Everyone desires to have friends. Jesus Himself had relationships, even best friends, and others with which He was investing his time. He had friends with which He laughed, traveled, and shared meals. Jesus also confided in his friends and asked them for support through prayer in some of his darkest hours. These shared experiences created friendship of the deepest kind.

“My people” have been there for me unconditionally and have supported me through prayer, encouragement, and love. They have also called me out, challenged me, and re-directed me. I have several core groups of people that I have found to be essential in my life: mentors (I’ve had several over the years), best friends, spiritual co-laborers, and the people I have strategically chosen to invest in, pray for, teach, or encourage. All of these people are irreplaceable. I have found that if I try to remove one or more of these people groups from my life, I begin to feel less purposed, less disciplined, less known, and even useless and frustrated at times; however, there is harmony in my life when all “my people” are part of the rhythm of my life.

The Father created us as human beings to be in community with one another, both for our own personal health and development but also for the sake of living in the context of gospel community for the greater work of the body of Christ. There is an innate desire to know and to be known, accepted, and loved. Relationships, in the context of the gospel, have the ability to spur us on towards spiritual health and life. So who are “your people”? What does your “gospel community” look like right now?
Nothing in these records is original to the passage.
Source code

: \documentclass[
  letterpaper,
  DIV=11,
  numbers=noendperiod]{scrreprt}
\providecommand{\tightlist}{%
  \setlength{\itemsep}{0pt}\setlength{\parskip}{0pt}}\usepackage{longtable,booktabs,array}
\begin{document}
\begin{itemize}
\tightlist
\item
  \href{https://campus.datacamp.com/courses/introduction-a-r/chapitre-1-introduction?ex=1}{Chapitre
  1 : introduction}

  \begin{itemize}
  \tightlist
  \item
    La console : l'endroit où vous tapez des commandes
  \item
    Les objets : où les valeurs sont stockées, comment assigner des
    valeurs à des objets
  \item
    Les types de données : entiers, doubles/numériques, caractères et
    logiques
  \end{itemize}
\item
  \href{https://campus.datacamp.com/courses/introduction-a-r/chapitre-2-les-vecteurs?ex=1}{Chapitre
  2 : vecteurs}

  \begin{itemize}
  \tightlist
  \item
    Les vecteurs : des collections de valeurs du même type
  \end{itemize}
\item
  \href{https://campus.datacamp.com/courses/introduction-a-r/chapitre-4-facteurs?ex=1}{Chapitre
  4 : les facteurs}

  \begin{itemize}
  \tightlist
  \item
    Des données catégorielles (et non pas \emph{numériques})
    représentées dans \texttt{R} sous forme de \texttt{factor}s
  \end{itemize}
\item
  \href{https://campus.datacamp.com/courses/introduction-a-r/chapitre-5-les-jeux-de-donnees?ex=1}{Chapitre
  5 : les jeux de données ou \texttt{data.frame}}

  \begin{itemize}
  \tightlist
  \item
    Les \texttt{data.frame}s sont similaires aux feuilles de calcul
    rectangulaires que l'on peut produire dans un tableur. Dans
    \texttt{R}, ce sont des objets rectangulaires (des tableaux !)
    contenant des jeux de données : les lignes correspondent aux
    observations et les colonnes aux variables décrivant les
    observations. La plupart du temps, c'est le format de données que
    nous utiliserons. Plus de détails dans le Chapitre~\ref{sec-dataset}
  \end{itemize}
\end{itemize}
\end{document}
I want to encourage you today in knowing that if you find yourself relationally isolated, unhealthy, or lonely, the Father is kind and loves to hear the cries of our heart, especially when they reflect the desires and intentions of His heart. Spend some time today asking the Father to lead you to others with whom you can pursue relationship. Maybe use the scripture below for this time of prayer and ask the Father to bring people into your life that will spiritually challenge and encourage you: mentors, best friends, partners, and learners/apprentices.

Praying for “your people”

Ask the Father:


Matthew 7:11 “If you then, who are evil, know how to give good gifts to your children, how much more will your Father who is in heaven give good things to those who ask him!”
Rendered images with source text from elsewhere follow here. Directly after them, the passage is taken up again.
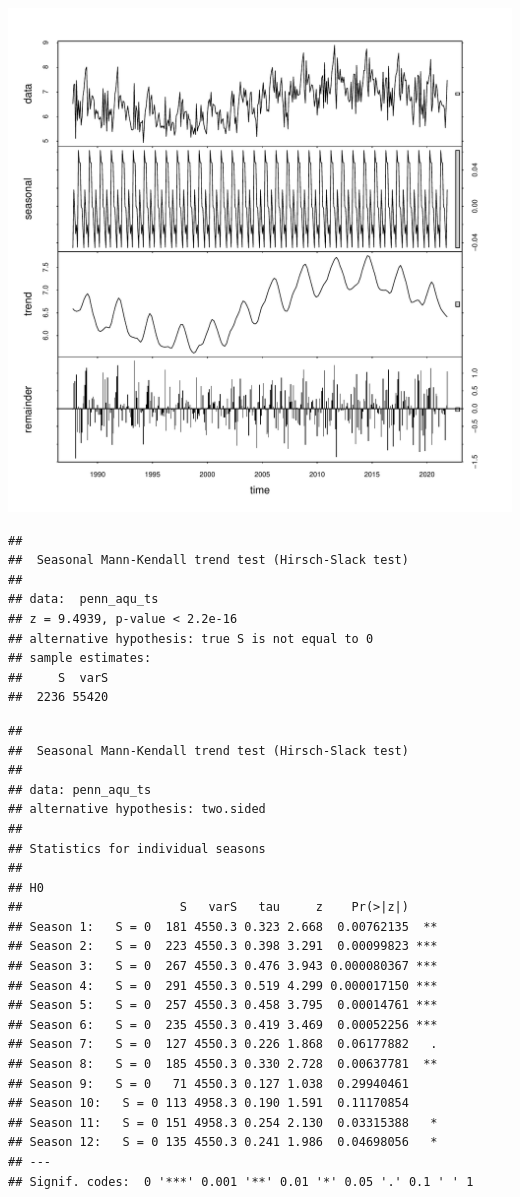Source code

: \documentclass[
  12pt,
]{article}
\begin{document}
\includegraphics{Draft_Final_files/figure-latex/seasonality_2-1.pdf}

\begin{verbatim}
## 
##  Seasonal Mann-Kendall trend test (Hirsch-Slack test)
## 
## data:  penn_aqu_ts
## z = 9.4939, p-value < 2.2e-16
## alternative hypothesis: true S is not equal to 0
## sample estimates:
##     S  varS 
##  2236 55420
\end{verbatim}

\begin{verbatim}
## 
##  Seasonal Mann-Kendall trend test (Hirsch-Slack test)
## 
## data: penn_aqu_ts
## alternative hypothesis: two.sided
## 
## Statistics for individual seasons
## 
## H0
##                      S   varS   tau     z    Pr(>|z|)    
## Season 1:   S = 0  181 4550.3 0.323 2.668  0.00762135  **
## Season 2:   S = 0  223 4550.3 0.398 3.291  0.00099823 ***
## Season 3:   S = 0  267 4550.3 0.476 3.943 0.000080367 ***
## Season 4:   S = 0  291 4550.3 0.519 4.299 0.000017150 ***
## Season 5:   S = 0  257 4550.3 0.458 3.795  0.00014761 ***
## Season 6:   S = 0  235 4550.3 0.419 3.469  0.00052256 ***
## Season 7:   S = 0  127 4550.3 0.226 1.868  0.06177882   .
## Season 8:   S = 0  185 4550.3 0.330 2.728  0.00637781  **
## Season 9:   S = 0   71 4550.3 0.127 1.038  0.29940461    
## Season 10:   S = 0 113 4958.3 0.190 1.591  0.11170854    
## Season 11:   S = 0 151 4958.3 0.254 2.130  0.03315388   *
## Season 12:   S = 0 135 4550.3 0.241 1.986  0.04698056   *
## ---
## Signif. codes:  0 '***' 0.001 '**' 0.01 '*' 0.05 '.' 0.1 ' ' 1
\end{verbatim}
\end{document}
Pray specifically for the types of relationship you desire:

Best friends: John 15:12-13 “This is My command, that you love one another, just as I have loved you. Greater love has no one than this, that one lay down his life for his friends.”

Proverbs 18:24 “One who has unreliable friends soon comes to ruin, but there is a friend who sticks closer than a brother.”

Mentoring relationships: Proverbs 27:17 “Iron sharpens iron, and one man sharpens another.”

Co-laborers: Ecclesiastes 4:9-10a “Two are better than one because they have good return for their labor. For if either of them falls, the one will lift up his companion.”

Hebrews 10:24-25 “And let us consider how to stir up one another to love and good works, not neglecting to meet together, as is the habit of some, but encouraging one another, and all the more as you see the Day drawing near.”

*At Gospel Community Rivermont, we have several pathways for connecting with others.
Please visit http://www.gospelcc.org/connections/gospel-discipleship-communities/ for more information about Gospel Communities, Discipleship Groups, Men’s Ministry or Women’s Ministry; or visit http://www.gospelcc.org/connections/service-opportunities/  for more information about serving in relationship alongside fellow brothers and sisters in Christ.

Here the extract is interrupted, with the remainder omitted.